I grew up in a small community outside Skövde, in southern Sweden, where almost everyone was born in Sweden, and at school, there were extremely few people with a foreign background. At the other end of town, in Södra Ryd, there was an area where ”the Immigrants” lived. My friends and I had a strong tendency to categorize and group together the people in Södra Ryd, and we had a lot of prejudices against them.
Later in life, luckily, I had the privilege of staying and living in significantly more diverse environments, traveling the world, living abroad in Latin America and Africa, and working in programs like “Swedish for Immigrants” - incredibly rewarding environments to be in.
But I always carry that early childhood experience with me - how easily you can group others together, and what unfounded notions one may have.
How did you decide to dedicate yourself to fighting segregation?
I have a background as a journalist, meeting many interesting people and realizing that each and every person has a story to tell. Coming back to Sweden I reflected on how fascinating it is that people from the whole world are right here, and they have so much to tell about themselves, their culture and society. But in the Swedish context, they are often grouped together as “immigrants”, and looked upon as a group that lacks resources.
Segregation creates a vicious circle. On an individual level, it leads to fewer opportunities in life for many people. On a societal level, this division means we mostly meet people like ourselves. As a result, we can get stuck in ideas about “others”, we trust them less and this causes polarization in society.

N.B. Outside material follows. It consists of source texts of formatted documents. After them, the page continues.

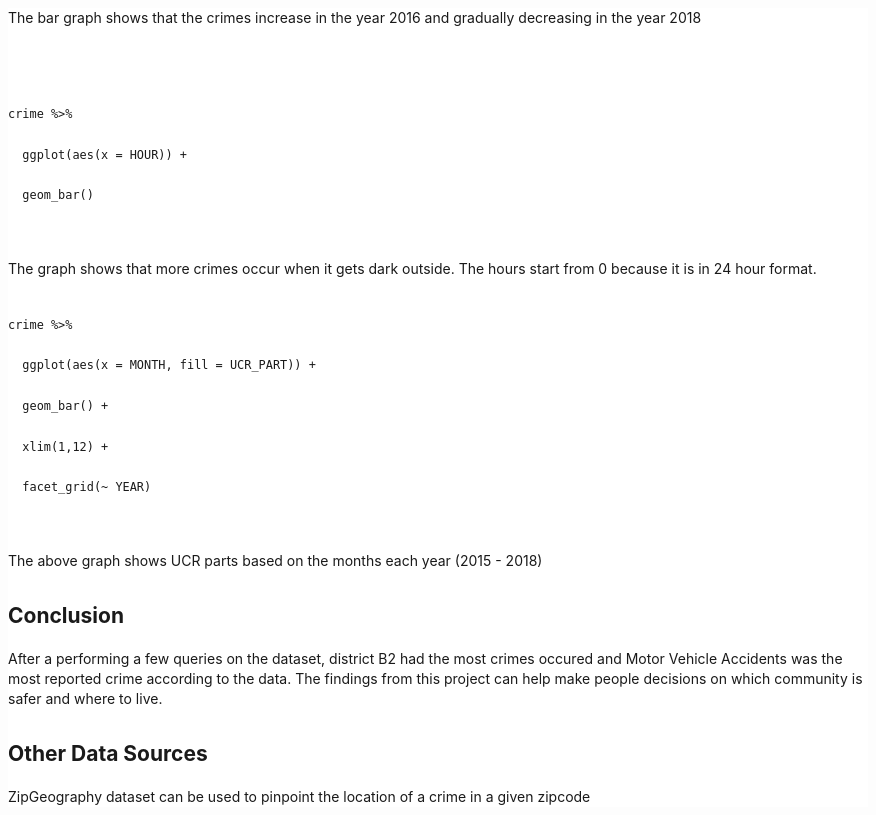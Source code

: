 

The bar graph shows that the crimes increase in the year 2016 and gradually decreasing in the year 2018





``` {r}



crime %>%

  ggplot(aes(x = HOUR)) +

  geom_bar() 

  

```



The graph shows that more crimes occur when it gets dark outside. The hours start from 0 because it is in 24 hour format.



``` {r}

crime %>%

  ggplot(aes(x = MONTH, fill = UCR_PART)) +

  geom_bar() +

  xlim(1,12) +

  facet_grid(~ YEAR)



```

  

The above graph shows UCR parts based on the months each year (2015 - 2018)



## Conclusion



After a performing a few queries on the dataset, district B2 had the most crimes occured and Motor Vehicle Accidents was the most reported crime according to the data. The findings from this project can help make people decisions on which community is safer and where to live.


## Other Data Sources

ZipGeography dataset can be used to pinpoint the location of a crime in a given zipcode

The solution is actually quite simple. If you get to participate in a personal conversation with a couple of individuals with another background from yours and hear their history, thoughts and perspectives, then you gain a greater understanding of who we are as individuals.
Such an experience lets you zoom in and see beyond the group (maybe there is no group!). A stranger is only a stranger until you get to know him or her.
So, in my organization “Världen finns här, which means “The world exists here”, we’ve developed a method for meetings that make mutual learning happen. We coordinate exchanges where a group studying Swedish and a primary school or high school class are matched together. Through personal meetings with conversations in small groups on themes linked to the curriculum, they become resources for each other. In this way, the participants can exchange knowledge and perspectives and practice communication and tools that are needed to live in a democratic society.
The process is simple: Teachers fill out a form where they list what they want to do and their availability. Then we match their classes together. They plan together with support of our material and checklists. Then their classes meet, preferably twice to get to know each other. Then the teacher often asks them to reflect on what they have learned. We are proud to see that in the last 3.5 years, 3,300 individuals have met to share experiences and stories - kids, youth and grown-ups!
How would you describe to a 5-year-old child what you do in Världen finns här?
I make people meet and talk to each other! Then they usually think it is interesting. I make school more interesting in the way that students can learn through meeting real people, not just through reading books. It gives life to what they are learning and connects it to reality.
Can you share the story of a child or a young person that your organization has impacted?
I can share two testimonials to show how the meetings we’re organizing are making a difference for both the students, studying Swedish and the local Swedish students.
Here’s what high-school student Sandra Engström shared about how it felt participating in our exchanges: “I've never really had a real conversation with a person who has fled their home country, so I didn't really see it as a reality. When I talked to these people, I got a clear insight into what life can look like outside of Sweden and I was awakened. I learned that Sweden is a small part of the world and everyone's life looks different."
Swedish language student Ziad Bouzan participated in two meetings with primary school students. He shared with us: "Before I went to the school, I felt a lot of fear, that the children wouldn't understand me and that I wouldn't understand them. … I thought they might be afraid of me.
Many of my neighbours have a lot of children, but they just look at me and maybe switch sides on the road. The children were very social and kind. Meeting older people is not the same as meeting with children, or with a teacher who speaks slowly. Others out there talk too fast. With the children it was fantastic.”
What advice would you give to someone starting their entrepreneurial journey now?
Talk to a lot of people! Show your passion for what you believe in. It is contagious. Be prepared to make changes to your initial concept along the way, it is a learning journey and there are often needs for adjustments.